Sculpture 1'-6" x 2'-7" x 5"

I started the sculpture first. After building up layers of aluminum foil on a plywood base and applying a protective coating, I started the marble painting. I researching different types of real life marble, and then pushing the color and contrast in my painted rendition. Then I lit the unpainted sculpture as a model for a charcoal value study and the final trompe l'oeil painting over the marble base. After finishing off the sculpture with its distressed and textured paint treatment, I was eventually able to remove the plywood backing and replace it with a simple frame. 

Fantasy Marble 3'-7" x 6'

Thursday, February 1, 2007

Portrait of Lawrence Lee after Anton Raphael Mengs

3'-0" x 4'-0"

This was one of my internship projects at Seattle Repertory Theater.
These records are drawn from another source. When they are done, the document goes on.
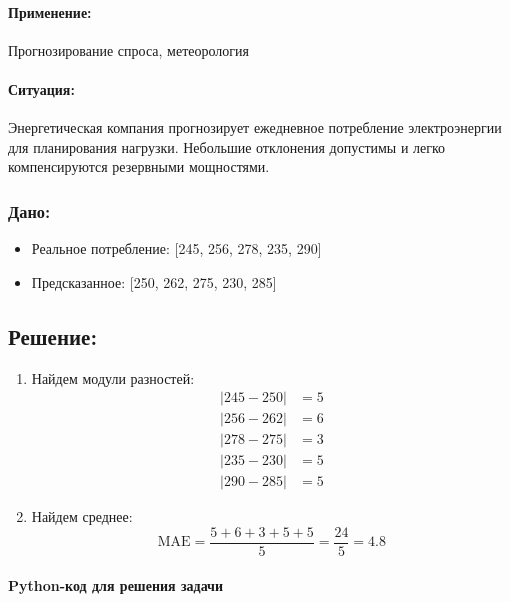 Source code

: \paragraph{Применение:} Прогнозирование спроса, метеорология

\paragraph{Ситуация:} Энергетическая компания прогнозирует ежедневное потребление электроэнергии для планирования нагрузки. Небольшие отклонения допустимы и легко компенсируются резервными мощностями.

\subsubsection*{Дано:}
\begin{itemize}
    \item Реальное потребление: [245, 256, 278, 235, 290]
    \item Предсказанное: [250, 262, 275, 230, 285]
\end{itemize}

\subsection*{Решение:}

\begin{enumerate}
    \item {Найдем модули разностей:}
    \[
    \begin{aligned}
    |245 - 250| &= 5 \\
    |256 - 262| &= 6 \\
    |278 - 275| &= 3 \\
    |235 - 230| &= 5 \\
    |290 - 285| &= 5
    \end{aligned}
    \]

    \item {Найдем среднее:}
    \[
    \text{MAE} = \frac{5 + 6 + 3 + 5 + 5}{5} = \frac{24}{5} = 4.8
    \]
\end{enumerate}

\paragraph*{Python-код для решения задачи}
The idea was to swap a contemporary person into a historical painting, as if you needed an on-stage portrait to both look like the actor/actress playing the role and be period appropriate. Above is my painting of Lawrence Lee, a friend of mine, after a self-portrait by Anton Raphael Mengs, circa 1775 (below). Note: the reference I was working with was printed in a book. It was darker and didn't quite match the web copy I found for this blog post. 


To get a rich black background which would stay dark under bright stage lights, the painting is on a black velour. I started by overlaying a transparency grid on the reference and stretching a corresponding string grid over the canvas. Then I transferred the drawing over in white chalk and carefully dry-brushed an under-painting in white; a heavily loaded brush would just clump and mat up the nap of the velour. The grey scale pass was essential to getting any of the other colors to read since the black velour so voraciously sucked up any available light.